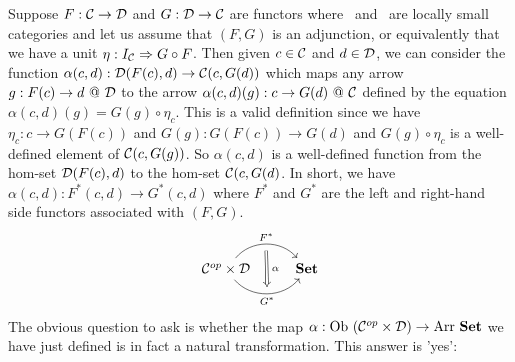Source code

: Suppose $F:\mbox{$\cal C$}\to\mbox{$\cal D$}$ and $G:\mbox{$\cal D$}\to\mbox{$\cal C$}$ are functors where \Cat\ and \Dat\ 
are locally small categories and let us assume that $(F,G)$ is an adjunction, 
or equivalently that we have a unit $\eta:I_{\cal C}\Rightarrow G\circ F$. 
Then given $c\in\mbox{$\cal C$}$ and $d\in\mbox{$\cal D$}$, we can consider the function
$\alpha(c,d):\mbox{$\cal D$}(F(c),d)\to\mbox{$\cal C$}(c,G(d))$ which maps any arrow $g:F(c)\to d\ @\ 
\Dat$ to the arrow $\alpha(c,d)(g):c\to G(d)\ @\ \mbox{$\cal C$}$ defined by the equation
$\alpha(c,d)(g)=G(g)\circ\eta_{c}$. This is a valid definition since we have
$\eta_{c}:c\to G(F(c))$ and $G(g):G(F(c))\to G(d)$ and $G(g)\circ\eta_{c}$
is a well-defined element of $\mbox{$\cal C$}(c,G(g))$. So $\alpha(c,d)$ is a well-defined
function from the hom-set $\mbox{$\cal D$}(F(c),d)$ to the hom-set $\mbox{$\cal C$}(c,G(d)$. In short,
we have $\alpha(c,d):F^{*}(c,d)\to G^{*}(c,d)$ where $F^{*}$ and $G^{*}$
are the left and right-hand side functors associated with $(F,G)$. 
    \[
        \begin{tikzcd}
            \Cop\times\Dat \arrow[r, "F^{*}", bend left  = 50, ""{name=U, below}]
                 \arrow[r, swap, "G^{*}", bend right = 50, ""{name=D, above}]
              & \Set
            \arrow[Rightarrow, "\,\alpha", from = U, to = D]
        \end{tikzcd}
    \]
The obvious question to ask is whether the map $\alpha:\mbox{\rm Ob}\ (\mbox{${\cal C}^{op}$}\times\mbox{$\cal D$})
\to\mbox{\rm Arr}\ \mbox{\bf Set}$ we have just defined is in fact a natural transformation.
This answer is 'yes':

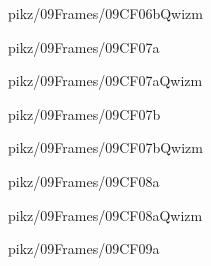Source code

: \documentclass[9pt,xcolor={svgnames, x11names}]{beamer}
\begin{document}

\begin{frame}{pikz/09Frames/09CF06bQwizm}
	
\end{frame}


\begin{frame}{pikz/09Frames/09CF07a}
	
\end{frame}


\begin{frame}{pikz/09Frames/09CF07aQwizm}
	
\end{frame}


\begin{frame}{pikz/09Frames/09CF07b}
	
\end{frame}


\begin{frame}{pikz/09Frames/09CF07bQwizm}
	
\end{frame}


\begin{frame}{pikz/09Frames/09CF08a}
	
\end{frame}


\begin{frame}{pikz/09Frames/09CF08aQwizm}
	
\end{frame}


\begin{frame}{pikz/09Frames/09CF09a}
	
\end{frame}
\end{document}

▬▬▬▬▬▬

● **Problem description**
Copy each line of the records that contains the word "functors".

● **Task output**
: Suppose $F:\mbox{$\cal C$}\to\mbox{$\cal D$}$ and $G:\mbox{$\cal D$}\to\mbox{$\cal C$}$ are functors where \Cat\ and \Dat\ 
are the left and right-hand side functors associated with $(F,G)$. 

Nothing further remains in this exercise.